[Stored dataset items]
§ §

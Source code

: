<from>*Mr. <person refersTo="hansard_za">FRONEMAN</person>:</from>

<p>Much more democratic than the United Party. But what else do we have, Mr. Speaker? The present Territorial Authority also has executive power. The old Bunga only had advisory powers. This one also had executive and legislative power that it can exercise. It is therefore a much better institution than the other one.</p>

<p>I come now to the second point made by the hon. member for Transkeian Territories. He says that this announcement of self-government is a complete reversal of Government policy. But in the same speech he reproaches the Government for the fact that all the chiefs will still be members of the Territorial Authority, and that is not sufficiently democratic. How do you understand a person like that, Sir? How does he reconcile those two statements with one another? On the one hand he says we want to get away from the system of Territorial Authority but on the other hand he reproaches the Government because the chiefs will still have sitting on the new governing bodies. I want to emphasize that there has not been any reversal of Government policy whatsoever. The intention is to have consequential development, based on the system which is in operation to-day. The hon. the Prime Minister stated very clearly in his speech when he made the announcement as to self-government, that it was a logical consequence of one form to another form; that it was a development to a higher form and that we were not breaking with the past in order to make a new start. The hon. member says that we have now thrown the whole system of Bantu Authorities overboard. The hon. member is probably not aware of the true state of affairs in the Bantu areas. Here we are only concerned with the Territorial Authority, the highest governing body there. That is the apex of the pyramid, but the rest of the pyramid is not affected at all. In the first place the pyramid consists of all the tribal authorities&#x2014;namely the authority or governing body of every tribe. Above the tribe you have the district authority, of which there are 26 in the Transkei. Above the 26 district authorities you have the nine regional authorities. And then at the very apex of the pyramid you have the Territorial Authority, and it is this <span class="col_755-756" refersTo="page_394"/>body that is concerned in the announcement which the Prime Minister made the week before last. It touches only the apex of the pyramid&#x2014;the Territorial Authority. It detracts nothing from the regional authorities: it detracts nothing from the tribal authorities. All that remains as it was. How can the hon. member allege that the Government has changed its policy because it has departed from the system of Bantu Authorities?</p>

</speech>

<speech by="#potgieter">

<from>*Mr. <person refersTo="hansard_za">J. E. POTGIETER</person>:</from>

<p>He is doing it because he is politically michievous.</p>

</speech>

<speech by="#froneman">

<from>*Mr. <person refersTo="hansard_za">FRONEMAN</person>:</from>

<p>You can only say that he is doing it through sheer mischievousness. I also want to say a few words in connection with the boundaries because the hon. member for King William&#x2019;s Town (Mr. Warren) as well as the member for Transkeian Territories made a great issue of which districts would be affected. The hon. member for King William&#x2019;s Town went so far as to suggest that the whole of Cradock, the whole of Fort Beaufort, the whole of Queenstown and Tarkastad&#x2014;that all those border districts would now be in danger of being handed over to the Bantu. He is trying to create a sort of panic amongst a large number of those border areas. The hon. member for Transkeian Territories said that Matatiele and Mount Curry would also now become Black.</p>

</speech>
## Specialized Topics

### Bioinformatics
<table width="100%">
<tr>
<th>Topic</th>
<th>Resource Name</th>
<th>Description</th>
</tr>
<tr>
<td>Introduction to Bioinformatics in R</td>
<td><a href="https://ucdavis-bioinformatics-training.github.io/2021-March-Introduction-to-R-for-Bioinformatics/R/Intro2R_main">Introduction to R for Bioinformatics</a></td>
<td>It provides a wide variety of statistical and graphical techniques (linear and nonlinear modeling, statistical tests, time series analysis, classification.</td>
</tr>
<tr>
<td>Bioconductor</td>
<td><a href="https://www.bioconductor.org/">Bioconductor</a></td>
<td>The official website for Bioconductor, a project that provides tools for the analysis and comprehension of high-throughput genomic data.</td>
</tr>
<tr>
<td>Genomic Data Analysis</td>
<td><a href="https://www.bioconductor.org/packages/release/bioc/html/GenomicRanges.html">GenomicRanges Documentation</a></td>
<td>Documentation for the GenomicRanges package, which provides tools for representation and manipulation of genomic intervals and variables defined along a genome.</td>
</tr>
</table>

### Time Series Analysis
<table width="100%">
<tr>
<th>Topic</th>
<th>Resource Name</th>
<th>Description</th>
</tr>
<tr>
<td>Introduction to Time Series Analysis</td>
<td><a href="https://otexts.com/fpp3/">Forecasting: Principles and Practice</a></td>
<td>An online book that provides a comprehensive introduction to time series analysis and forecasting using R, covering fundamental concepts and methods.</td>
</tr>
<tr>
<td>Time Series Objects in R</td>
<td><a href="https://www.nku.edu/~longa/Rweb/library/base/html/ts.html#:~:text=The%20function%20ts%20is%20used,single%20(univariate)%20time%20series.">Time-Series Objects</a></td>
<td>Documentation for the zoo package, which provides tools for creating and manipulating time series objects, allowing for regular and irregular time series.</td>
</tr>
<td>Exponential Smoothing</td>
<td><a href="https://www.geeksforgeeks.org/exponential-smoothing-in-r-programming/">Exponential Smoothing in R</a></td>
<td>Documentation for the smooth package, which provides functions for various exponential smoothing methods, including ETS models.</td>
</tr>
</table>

§ §

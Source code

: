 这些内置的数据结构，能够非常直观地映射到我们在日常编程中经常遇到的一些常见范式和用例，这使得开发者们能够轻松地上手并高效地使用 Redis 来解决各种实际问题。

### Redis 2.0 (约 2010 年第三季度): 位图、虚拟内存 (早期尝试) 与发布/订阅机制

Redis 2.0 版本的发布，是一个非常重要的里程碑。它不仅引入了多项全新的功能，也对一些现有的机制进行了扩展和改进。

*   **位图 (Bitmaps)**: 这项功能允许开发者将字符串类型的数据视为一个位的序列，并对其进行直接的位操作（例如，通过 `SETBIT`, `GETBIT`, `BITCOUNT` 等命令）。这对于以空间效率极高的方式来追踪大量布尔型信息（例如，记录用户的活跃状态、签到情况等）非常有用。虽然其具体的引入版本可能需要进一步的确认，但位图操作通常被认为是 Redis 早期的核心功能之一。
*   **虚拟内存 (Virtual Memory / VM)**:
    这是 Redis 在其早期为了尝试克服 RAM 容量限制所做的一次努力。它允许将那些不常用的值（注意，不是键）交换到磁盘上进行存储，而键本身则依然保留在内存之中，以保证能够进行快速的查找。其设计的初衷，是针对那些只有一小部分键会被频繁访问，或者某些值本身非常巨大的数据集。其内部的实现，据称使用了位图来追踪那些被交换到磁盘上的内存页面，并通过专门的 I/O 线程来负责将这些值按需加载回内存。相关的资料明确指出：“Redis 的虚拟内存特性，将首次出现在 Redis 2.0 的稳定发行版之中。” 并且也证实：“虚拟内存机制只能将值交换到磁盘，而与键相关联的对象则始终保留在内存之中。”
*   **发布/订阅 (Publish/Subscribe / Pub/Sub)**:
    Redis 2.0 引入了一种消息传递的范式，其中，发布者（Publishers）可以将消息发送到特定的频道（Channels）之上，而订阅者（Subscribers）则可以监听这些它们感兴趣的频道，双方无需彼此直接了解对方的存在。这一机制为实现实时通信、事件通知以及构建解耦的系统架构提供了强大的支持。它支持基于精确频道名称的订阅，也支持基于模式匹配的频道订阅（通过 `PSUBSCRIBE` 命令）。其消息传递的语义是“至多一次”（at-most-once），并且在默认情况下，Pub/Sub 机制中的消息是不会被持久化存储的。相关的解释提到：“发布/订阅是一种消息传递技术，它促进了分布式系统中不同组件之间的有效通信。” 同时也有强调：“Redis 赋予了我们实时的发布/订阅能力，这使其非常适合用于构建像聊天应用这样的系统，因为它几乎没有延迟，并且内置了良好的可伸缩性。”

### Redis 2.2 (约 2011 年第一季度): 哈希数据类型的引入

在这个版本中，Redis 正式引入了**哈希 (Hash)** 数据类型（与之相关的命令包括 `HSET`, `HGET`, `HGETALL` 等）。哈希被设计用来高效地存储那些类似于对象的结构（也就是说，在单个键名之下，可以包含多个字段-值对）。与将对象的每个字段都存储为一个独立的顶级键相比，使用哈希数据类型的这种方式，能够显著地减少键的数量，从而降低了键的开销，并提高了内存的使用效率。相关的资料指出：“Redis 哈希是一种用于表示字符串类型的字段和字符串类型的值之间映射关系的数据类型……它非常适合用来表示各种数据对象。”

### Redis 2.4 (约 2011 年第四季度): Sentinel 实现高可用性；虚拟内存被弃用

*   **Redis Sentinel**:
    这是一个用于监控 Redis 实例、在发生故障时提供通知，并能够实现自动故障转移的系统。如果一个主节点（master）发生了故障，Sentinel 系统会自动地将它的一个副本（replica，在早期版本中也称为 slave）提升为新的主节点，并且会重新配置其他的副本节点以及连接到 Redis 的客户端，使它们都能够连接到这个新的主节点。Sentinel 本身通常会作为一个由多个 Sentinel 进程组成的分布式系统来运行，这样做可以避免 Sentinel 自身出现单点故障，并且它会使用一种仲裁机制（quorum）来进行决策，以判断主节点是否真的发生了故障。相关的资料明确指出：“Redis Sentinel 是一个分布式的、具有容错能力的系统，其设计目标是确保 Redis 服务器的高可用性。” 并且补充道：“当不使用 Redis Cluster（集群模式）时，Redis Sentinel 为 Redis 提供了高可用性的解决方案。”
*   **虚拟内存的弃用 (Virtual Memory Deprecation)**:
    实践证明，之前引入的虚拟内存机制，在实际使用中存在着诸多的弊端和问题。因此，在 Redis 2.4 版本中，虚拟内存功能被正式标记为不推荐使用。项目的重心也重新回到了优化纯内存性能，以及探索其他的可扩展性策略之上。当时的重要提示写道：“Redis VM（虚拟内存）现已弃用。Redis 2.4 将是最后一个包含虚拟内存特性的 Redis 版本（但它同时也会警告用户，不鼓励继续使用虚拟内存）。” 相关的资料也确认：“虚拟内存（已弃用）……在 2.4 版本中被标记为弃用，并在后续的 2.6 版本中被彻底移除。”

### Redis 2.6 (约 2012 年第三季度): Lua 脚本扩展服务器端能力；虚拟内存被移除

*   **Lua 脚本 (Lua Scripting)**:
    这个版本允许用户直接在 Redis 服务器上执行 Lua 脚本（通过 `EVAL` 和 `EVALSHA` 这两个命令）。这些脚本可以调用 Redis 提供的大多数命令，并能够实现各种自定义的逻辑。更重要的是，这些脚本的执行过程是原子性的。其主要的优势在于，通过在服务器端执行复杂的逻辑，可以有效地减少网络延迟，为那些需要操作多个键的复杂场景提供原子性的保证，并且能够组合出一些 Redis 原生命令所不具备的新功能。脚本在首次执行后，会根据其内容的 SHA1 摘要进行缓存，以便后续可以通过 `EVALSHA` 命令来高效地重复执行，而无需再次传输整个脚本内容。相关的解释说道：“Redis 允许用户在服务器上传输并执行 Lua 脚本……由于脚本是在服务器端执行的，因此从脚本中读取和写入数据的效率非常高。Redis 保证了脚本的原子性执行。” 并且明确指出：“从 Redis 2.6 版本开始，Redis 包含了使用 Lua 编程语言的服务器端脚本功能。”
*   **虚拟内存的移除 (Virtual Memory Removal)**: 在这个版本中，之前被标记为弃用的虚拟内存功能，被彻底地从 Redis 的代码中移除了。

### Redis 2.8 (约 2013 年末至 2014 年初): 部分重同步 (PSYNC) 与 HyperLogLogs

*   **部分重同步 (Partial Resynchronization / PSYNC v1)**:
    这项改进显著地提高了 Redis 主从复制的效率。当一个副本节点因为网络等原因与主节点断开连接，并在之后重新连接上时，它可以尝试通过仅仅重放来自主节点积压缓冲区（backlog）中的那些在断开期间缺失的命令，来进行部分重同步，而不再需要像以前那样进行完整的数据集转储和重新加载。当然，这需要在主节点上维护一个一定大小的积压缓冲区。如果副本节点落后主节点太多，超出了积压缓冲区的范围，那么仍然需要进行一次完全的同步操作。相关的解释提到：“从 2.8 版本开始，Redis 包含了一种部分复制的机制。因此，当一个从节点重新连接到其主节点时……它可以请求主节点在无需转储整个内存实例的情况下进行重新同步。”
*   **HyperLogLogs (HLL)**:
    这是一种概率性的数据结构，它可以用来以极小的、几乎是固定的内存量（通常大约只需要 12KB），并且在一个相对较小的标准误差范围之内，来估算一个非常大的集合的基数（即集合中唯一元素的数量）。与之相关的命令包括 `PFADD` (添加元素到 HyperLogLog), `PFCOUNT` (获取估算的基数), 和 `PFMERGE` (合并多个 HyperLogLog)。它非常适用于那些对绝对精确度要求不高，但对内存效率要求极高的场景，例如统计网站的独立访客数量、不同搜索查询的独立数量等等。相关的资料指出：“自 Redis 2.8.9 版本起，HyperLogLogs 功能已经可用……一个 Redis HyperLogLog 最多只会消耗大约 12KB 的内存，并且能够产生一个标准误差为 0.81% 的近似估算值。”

§ §

Assigned task » All that should be written out is the stretch of lines above between the one holding "<td>Introduction to Bioinformatics in R</td>" and the one holding "Smoothing in R</a></td>", inclusive, exactly as given.

Reply to the exercise »
<td>Introduction to Bioinformatics in R</td>
<td><a href="https://ucdavis-bioinformatics-training.github.io/2021-March-Introduction-to-R-for-Bioinformatics/R/Intro2R_main">Introduction to R for Bioinformatics</a></td>
<td>It provides a wide variety of statistical and graphical techniques (linear and nonlinear modeling, statistical tests, time series analysis, classification.</td>
</tr>
<tr>
<td>Bioconductor</td>
<td><a href="https://www.bioconductor.org/">Bioconductor</a></td>
<td>The official website for Bioconductor, a project that provides tools for the analysis and comprehension of high-throughput genomic data.</td>
</tr>
<tr>
<td>Genomic Data Analysis</td>
<td><a href="https://www.bioconductor.org/packages/release/bioc/html/GenomicRanges.html">GenomicRanges Documentation</a></td>
<td>Documentation for the GenomicRanges package, which provides tools for representation and manipulation of genomic intervals and variables defined along a genome.</td>
</tr>
</table>

### Time Series Analysis
<table width="100%">
<tr>
<th>Topic</th>
<th>Resource Name</th>
<th>Description</th>
</tr>
<tr>
<td>Introduction to Time Series Analysis</td>
<td><a href="https://otexts.com/fpp3/">Forecasting: Principles and Practice</a></td>
<td>An online book that provides a comprehensive introduction to time series analysis and forecasting using R, covering fundamental concepts and methods.</td>
</tr>
<tr>
<td>Time Series Objects in R</td>
<td><a href="https://www.nku.edu/~longa/Rweb/library/base/html/ts.html#:~:text=The%20function%20ts%20is%20used,single%20(univariate)%20time%20series.">Time-Series Objects</a></td>
<td>Documentation for the zoo package, which provides tools for creating and manipulating time series objects, allowing for regular and irregular time series.</td>
</tr>
<td>Exponential Smoothing</td>
<td><a href="https://www.geeksforgeeks.org/exponential-smoothing-in-r-programming/">Exponential Smoothing in R</a></td>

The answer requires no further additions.